What this task involves: From the first line to the last, repeat the records exactly and skip the pictures.

Saved data entries:
•••

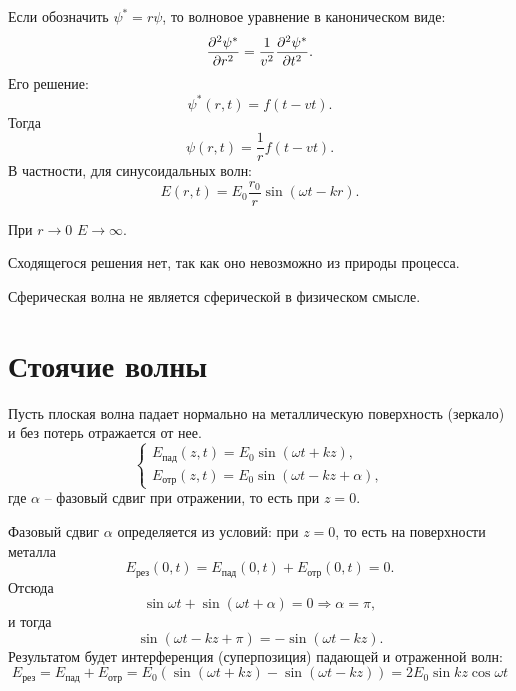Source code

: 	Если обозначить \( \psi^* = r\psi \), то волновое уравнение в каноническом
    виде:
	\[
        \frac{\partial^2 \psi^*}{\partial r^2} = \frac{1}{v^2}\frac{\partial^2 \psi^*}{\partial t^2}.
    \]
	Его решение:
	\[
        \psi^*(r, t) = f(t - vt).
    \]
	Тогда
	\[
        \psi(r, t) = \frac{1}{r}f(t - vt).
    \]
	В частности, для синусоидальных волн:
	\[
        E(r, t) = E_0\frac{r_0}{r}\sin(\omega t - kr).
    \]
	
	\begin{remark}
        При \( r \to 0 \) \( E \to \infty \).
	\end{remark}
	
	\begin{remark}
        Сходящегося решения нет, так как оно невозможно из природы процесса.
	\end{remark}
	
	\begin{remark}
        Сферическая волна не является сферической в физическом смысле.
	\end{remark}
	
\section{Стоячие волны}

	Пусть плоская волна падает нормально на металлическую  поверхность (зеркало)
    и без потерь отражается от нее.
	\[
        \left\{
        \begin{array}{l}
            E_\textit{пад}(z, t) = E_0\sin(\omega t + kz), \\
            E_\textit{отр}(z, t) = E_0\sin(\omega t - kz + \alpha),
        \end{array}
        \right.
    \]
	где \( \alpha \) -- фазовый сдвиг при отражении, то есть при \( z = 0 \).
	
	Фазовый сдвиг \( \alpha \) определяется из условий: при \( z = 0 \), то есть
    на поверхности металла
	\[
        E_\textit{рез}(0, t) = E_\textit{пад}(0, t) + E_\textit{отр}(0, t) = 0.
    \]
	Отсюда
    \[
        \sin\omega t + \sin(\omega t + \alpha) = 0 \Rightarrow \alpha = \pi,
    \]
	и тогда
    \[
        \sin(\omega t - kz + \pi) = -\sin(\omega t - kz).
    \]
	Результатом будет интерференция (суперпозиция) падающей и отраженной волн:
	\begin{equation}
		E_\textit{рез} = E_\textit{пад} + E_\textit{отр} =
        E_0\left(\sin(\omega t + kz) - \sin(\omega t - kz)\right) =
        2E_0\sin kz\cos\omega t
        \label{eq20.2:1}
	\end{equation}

•••

Answer section:
Source code

: 	Если обозначить \( \psi^* = r\psi \), то волновое уравнение в каноническом
    виде:
	\[
        \frac{\partial^2 \psi^*}{\partial r^2} = \frac{1}{v^2}\frac{\partial^2 \psi^*}{\partial t^2}.
    \]
	Его решение:
	\[
        \psi^*(r, t) = f(t - vt).
    \]
	Тогда
	\[
        \psi(r, t) = \frac{1}{r}f(t - vt).
    \]
	В частности, для синусоидальных волн:
	\[
        E(r, t) = E_0\frac{r_0}{r}\sin(\omega t - kr).
    \]
	
	\begin{remark}
        При \( r \to 0 \) \( E \to \infty \).
	\end{remark}
	
	\begin{remark}
        Сходящегося решения нет, так как оно невозможно из природы процесса.
	\end{remark}
	
	\begin{remark}
        Сферическая волна не является сферической в физическом смысле.
	\end{remark}
	
\section{Стоячие волны}

	Пусть плоская волна падает нормально на металлическую  поверхность (зеркало)
    и без потерь отражается от нее.
	\[
        \left\{
        \begin{array}{l}
            E_\textit{пад}(z, t) = E_0\sin(\omega t + kz), \\
            E_\textit{отр}(z, t) = E_0\sin(\omega t - kz + \alpha),
        \end{array}
        \right.
    \]
	где \( \alpha \) -- фазовый сдвиг при отражении, то есть при \( z = 0 \).
	
	Фазовый сдвиг \( \alpha \) определяется из условий: при \( z = 0 \), то есть
    на поверхности металла
	\[
        E_\textit{рез}(0, t) = E_\textit{пад}(0, t) + E_\textit{отр}(0, t) = 0.
    \]
	Отсюда
    \[
        \sin\omega t + \sin(\omega t + \alpha) = 0 \Rightarrow \alpha = \pi,
    \]
	и тогда
    \[
        \sin(\omega t - kz + \pi) = -\sin(\omega t - kz).
    \]
	Результатом будет интерференция (суперпозиция) падающей и отраженной волн:
	\begin{equation}
		E_\textit{рез} = E_\textit{пад} + E_\textit{отр} =
        E_0\left(\sin(\omega t + kz) - \sin(\omega t - kz)\right) =
        2E_0\sin kz\cos\omega t
        \label{eq20.2:1}
	\end{equation}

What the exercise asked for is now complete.